Here's my math for 801. c)

Given 4' parapet with 100 PSF wind, #5 at 48" o.c. at centerline of wall. f'm = 1500 psi, fy = 60000 psi. Weight of wall = 60 PSF.

Design in 1 ft widths.

Mu = 0.9D + 1.6W = 0.9*(0) + 1.6*(800 lb-ft) = 1280 lb-ft

As = 0.31 in^2 / 4ft = 0.0775 in^2 / ft

Pu = 0.9D = 216 lb/ft

Ase = (Pu + As*fy) / fy = 0.0811 in^2/ft

a = (Ase*fy) / (0.80*f'm*b) = 0.3379 in

d = 3.82 in

Mn = Ase*fy*(d - a/2) = 17,766 lb-in = 1480.5 lb-ft

ϕMn = 0.9*Mn = 1332 lb-ft &gt; Mu OK!

Check max steel = OK!

The ASD solution given by NCEES shows that the wall is insufficient for the load with the reinforcement given.


----------



## TehMightyEngineer (Apr 7, 2014)

[cricket noise]

Man it's dead in here... you would think it would be going nuts what with the exam less than a week away.


----------



## Agostage (Apr 7, 2014)

I don't have the example in front of me but wanted to say that I came across the same thing. As you noted the ASD and LRFD for masonry are not even comparable. I'm not sure about using LRFD for the PM, they state to use ASD for the exam except for slender walls but I imagine a grader would fine with it. I'm used to ASD so that's my horse.


----------



## TehMightyEngineer (Apr 7, 2014)

Yeah, I'm used to ACI 318 LRFD so I find that LRFD for ACI 350 is easier to use for me but both LRFD and ASD for masonry make sense to me. I guess it all comes down to would you consider a parapet to be a "slender wall"?


----------



## kevo_55 (Apr 7, 2014)

You guys/gals might want to check the design standards for the SE exam.

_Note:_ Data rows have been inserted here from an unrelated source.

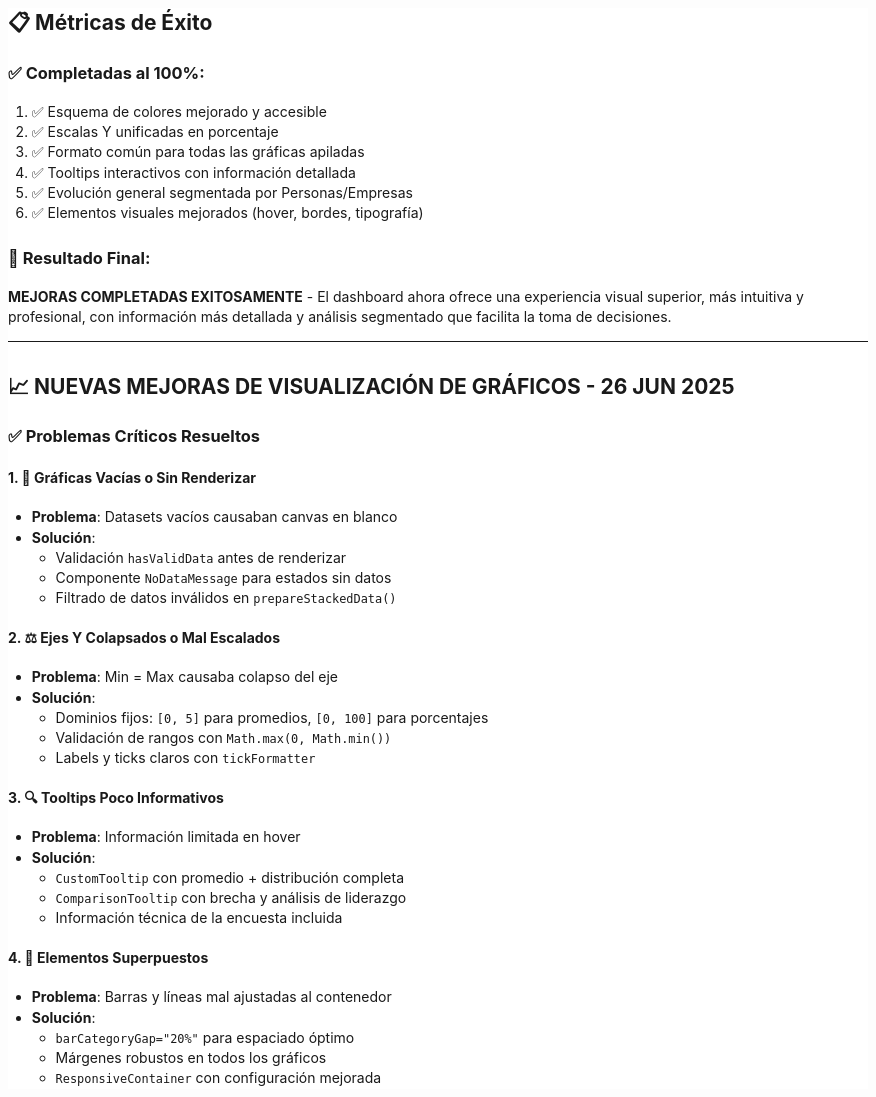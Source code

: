 
## 📋 Métricas de Éxito

### ✅ **Completadas al 100%**:
1. ✅ Esquema de colores mejorado y accesible
2. ✅ Escalas Y unificadas en porcentaje
3. ✅ Formato común para todas las gráficas apiladas  
4. ✅ Tooltips interactivos con información detallada
5. ✅ Evolución general segmentada por Personas/Empresas
6. ✅ Elementos visuales mejorados (hover, bordes, tipografía)

### 🎉 **Resultado Final**:
**MEJORAS COMPLETADAS EXITOSAMENTE** - El dashboard ahora ofrece una experiencia visual superior, más intuitiva y profesional, con información más detallada y análisis segmentado que facilita la toma de decisiones.

---

## 📈 NUEVAS MEJORAS DE VISUALIZACIÓN DE GRÁFICOS - 26 JUN 2025

### ✅ Problemas Críticos Resueltos

#### 1. 🚫 Gráficas Vacías o Sin Renderizar
- **Problema**: Datasets vacíos causaban canvas en blanco
- **Solución**: 
  - Validación `hasValidData` antes de renderizar
  - Componente `NoDataMessage` para estados sin datos
  - Filtrado de datos inválidos en `prepareStackedData()`

#### 2. ⚖️ Ejes Y Colapsados o Mal Escalados  
- **Problema**: Min = Max causaba colapso del eje
- **Solución**:
  - Dominios fijos: `[0, 5]` para promedios, `[0, 100]` para porcentajes
  - Validación de rangos con `Math.max(0, Math.min())`
  - Labels y ticks claros con `tickFormatter`

#### 3. 🔍 Tooltips Poco Informativos
- **Problema**: Información limitada en hover
- **Solución**:
  - `CustomTooltip` con promedio + distribución completa
  - `ComparisonTooltip` con brecha y análisis de liderazgo
  - Información técnica de la encuesta incluida

#### 4. 📐 Elementos Superpuestos
- **Problema**: Barras y líneas mal ajustadas al contenedor
- **Solución**:
  - `barCategoryGap="20%"` para espaciado óptimo
  - Márgenes robustos en todos los gráficos
  - `ResponsiveContainer` con configuración mejorada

They are pretty explicit with respect to what you are supposed to use with masonry.


----------



## Agostage (Apr 7, 2014)

Right, you're supposed to use ASD for everything but slender walls. Personally, I wouldn't risk using LRFD beyond slender walls, and if the examples are any indication they will just tell you to consider 'slenderness' or 'p-Delta' effects or flat out say use section 3 if that's their intent. My thought was that if you solved a PM problem with LRFD and it was a good design it would be okay, but maybe that's just too risky on second thought.


----------



## cajone5 (Apr 7, 2014)

1. You should be using ASD

2. A 4-ft cantilever wall would not typically be considered slender. Slender walls are affected by P-delta by definition. Your solution, first of all, does not account for the P-delta effect of dead load on the moment demand. Second, a uniformly loaded cantilever will respond similar to a uniformly loaded simply supported beam with twice the cantilever length. I would highly doubt an 8-ft CMU tall wall would be considered slender (span to depth ratio of about 12). So you shouldn't be using LRFD per the explicit recommendations of the exam.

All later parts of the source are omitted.